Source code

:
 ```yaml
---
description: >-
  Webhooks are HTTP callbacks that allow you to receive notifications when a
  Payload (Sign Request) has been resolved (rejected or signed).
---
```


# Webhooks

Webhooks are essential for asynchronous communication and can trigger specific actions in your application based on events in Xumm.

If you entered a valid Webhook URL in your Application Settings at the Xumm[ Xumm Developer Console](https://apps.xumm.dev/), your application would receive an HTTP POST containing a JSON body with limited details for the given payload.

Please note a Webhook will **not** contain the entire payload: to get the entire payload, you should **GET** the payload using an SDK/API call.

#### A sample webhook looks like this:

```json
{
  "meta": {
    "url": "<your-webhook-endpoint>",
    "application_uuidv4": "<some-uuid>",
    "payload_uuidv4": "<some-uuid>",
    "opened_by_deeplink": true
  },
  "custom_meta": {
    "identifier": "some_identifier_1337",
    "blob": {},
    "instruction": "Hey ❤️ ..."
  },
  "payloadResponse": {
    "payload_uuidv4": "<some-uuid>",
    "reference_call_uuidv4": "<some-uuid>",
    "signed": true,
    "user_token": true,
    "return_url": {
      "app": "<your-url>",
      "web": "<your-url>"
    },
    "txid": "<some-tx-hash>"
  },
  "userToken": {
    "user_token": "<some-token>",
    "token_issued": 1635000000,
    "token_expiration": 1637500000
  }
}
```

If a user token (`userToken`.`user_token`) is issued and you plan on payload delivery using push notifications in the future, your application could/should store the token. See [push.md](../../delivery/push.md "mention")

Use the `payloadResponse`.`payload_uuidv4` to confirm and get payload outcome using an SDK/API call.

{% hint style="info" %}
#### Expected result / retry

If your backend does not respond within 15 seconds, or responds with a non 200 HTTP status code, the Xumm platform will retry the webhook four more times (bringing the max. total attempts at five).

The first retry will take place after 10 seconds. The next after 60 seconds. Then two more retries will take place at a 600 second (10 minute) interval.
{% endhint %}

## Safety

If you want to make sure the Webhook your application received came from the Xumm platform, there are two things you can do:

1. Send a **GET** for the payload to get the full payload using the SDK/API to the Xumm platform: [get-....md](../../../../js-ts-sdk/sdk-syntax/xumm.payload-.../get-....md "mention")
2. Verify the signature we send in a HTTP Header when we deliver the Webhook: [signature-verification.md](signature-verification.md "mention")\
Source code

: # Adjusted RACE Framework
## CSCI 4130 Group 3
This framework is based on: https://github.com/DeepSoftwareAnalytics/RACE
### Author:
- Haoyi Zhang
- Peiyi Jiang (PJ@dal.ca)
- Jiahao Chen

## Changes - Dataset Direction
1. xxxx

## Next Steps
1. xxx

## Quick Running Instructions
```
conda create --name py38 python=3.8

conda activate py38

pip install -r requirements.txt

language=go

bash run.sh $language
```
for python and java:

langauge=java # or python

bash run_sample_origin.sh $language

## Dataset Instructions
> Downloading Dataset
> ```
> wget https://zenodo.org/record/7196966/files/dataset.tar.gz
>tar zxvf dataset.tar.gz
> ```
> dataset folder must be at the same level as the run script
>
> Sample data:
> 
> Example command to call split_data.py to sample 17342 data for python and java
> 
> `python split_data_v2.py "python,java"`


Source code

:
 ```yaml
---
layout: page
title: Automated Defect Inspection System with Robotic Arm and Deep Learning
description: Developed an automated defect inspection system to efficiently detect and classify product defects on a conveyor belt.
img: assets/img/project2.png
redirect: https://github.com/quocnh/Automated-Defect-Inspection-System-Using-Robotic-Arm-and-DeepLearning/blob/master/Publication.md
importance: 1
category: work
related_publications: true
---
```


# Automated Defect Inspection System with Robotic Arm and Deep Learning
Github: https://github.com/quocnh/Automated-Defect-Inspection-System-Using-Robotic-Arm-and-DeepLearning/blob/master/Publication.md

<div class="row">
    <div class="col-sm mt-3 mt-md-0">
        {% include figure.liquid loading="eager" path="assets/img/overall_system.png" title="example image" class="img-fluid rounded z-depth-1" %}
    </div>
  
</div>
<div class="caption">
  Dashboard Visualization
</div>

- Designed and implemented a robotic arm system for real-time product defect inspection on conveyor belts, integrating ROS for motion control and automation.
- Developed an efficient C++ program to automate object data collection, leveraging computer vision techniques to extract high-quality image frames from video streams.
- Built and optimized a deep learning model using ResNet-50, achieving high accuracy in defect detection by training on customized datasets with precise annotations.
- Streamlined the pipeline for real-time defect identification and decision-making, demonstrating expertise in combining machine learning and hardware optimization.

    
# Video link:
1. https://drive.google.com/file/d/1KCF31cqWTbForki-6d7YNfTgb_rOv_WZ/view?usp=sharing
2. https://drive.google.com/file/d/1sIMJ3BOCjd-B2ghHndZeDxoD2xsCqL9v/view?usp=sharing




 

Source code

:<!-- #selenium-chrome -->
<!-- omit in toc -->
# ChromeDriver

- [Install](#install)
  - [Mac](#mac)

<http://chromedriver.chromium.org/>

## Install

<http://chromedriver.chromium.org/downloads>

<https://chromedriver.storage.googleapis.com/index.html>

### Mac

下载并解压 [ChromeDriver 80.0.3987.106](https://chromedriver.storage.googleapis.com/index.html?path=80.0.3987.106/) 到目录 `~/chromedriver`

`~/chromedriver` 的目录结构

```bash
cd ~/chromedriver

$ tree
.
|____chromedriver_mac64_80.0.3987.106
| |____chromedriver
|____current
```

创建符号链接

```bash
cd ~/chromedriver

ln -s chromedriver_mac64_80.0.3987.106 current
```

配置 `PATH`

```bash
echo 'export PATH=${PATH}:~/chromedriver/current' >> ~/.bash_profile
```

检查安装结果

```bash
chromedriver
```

####################

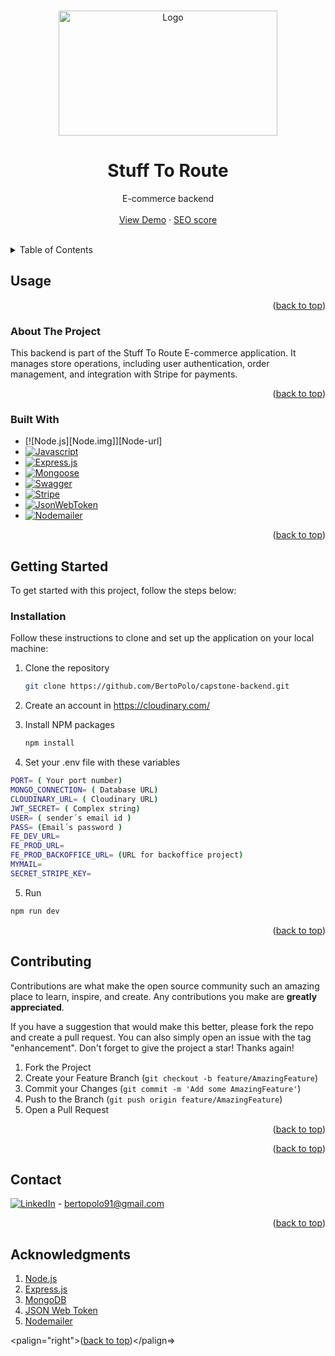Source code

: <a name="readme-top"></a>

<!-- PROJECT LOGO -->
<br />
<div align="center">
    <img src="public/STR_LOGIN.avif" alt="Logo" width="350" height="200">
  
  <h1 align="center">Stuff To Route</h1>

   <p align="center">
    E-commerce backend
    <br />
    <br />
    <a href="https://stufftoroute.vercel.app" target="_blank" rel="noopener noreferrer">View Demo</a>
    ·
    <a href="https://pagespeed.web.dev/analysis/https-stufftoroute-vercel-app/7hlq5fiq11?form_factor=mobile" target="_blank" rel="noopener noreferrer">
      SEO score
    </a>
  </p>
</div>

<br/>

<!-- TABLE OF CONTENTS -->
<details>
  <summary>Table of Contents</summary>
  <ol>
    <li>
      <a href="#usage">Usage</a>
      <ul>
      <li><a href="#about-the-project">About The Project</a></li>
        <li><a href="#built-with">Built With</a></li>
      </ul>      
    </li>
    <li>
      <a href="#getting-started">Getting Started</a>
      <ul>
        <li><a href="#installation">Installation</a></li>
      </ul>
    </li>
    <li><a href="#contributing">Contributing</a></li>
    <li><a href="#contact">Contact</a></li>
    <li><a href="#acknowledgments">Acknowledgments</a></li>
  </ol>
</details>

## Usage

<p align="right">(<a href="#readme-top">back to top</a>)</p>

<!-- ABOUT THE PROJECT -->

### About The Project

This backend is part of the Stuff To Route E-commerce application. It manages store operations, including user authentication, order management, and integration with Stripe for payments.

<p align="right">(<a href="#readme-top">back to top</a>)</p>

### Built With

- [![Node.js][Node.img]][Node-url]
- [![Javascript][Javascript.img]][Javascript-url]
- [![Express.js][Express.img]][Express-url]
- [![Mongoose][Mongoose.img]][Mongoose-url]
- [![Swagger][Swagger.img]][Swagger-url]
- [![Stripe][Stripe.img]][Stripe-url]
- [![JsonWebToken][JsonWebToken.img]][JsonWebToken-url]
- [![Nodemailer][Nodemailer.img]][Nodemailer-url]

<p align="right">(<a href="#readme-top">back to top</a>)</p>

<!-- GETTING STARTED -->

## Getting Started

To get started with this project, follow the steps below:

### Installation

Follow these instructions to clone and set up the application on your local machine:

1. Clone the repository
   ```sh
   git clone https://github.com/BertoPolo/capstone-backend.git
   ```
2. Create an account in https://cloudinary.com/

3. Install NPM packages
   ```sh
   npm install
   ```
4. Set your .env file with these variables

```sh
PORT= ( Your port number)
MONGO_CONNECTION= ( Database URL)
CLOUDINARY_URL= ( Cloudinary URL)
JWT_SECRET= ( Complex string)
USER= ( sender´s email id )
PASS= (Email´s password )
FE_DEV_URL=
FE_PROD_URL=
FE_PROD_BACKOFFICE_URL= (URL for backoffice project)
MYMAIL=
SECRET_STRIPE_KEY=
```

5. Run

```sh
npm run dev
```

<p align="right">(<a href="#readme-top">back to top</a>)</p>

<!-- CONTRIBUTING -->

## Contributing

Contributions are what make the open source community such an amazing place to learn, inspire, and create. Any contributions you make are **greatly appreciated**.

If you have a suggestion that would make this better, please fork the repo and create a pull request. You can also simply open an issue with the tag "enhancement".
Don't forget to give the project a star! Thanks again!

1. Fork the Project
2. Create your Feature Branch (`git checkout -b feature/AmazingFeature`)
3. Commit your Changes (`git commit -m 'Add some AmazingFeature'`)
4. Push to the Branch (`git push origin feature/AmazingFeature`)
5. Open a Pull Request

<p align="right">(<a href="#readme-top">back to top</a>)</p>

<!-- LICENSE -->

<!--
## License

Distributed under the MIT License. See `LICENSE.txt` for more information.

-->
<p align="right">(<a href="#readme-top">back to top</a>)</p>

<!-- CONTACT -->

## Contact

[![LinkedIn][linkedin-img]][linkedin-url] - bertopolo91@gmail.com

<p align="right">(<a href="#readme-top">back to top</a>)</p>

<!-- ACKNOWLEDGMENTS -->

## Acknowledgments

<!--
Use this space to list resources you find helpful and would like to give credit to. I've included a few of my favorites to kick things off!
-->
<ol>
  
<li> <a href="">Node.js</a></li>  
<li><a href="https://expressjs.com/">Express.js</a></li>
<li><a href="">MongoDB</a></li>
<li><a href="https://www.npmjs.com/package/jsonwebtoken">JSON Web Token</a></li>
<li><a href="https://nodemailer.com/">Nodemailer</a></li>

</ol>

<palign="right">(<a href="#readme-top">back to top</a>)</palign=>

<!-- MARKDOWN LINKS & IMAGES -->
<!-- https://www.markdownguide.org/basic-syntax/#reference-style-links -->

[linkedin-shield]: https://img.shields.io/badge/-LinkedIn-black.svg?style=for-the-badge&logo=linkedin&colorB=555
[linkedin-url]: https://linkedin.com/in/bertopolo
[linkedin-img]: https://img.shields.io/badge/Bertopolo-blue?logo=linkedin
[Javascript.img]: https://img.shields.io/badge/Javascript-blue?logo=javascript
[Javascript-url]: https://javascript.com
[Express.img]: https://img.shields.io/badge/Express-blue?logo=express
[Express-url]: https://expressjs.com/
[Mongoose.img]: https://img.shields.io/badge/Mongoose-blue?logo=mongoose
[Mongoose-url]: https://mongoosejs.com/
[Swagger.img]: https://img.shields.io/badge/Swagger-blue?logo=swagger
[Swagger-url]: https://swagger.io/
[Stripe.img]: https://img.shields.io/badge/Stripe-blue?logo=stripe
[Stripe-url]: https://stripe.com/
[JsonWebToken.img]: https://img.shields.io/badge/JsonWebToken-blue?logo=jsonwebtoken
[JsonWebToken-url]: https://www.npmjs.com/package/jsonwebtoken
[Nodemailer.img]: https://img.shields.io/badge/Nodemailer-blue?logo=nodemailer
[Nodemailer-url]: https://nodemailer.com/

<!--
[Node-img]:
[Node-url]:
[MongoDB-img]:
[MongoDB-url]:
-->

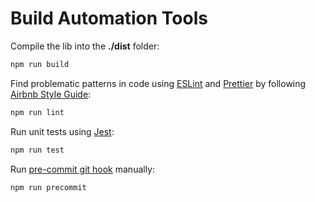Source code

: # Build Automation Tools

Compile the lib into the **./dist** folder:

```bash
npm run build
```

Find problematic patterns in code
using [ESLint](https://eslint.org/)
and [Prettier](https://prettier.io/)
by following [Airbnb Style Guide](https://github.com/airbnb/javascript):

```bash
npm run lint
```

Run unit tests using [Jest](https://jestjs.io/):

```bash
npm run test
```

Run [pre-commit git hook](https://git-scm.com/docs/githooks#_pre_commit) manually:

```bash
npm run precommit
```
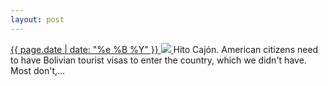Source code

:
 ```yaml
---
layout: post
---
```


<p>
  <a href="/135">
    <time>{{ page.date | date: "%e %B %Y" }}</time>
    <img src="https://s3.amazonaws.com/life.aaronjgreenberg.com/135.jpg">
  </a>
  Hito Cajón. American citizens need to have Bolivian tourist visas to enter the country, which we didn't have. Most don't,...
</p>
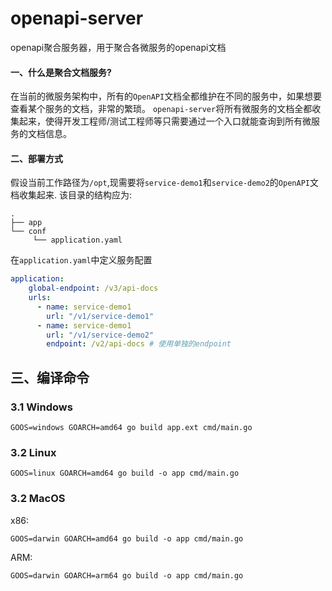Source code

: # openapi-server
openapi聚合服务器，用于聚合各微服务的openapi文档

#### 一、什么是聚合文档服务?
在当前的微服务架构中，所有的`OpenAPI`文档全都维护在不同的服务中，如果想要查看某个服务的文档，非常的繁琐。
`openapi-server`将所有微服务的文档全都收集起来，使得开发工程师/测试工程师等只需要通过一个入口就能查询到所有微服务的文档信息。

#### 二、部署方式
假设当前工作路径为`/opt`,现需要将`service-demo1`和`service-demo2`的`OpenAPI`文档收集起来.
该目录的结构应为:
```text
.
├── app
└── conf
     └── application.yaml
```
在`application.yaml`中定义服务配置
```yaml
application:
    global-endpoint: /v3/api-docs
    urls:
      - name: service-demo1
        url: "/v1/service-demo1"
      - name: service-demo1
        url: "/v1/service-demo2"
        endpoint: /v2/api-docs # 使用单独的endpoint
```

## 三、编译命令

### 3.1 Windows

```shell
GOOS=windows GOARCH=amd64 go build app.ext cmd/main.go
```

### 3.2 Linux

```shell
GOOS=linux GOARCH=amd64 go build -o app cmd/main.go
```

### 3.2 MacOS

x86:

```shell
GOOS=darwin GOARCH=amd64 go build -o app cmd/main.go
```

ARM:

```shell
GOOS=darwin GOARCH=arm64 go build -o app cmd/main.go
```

####################

The expected result is every line above containing the string "center".

<div align="center">
  <h1 align="center">Stuff To Route</h1>
   <p align="center">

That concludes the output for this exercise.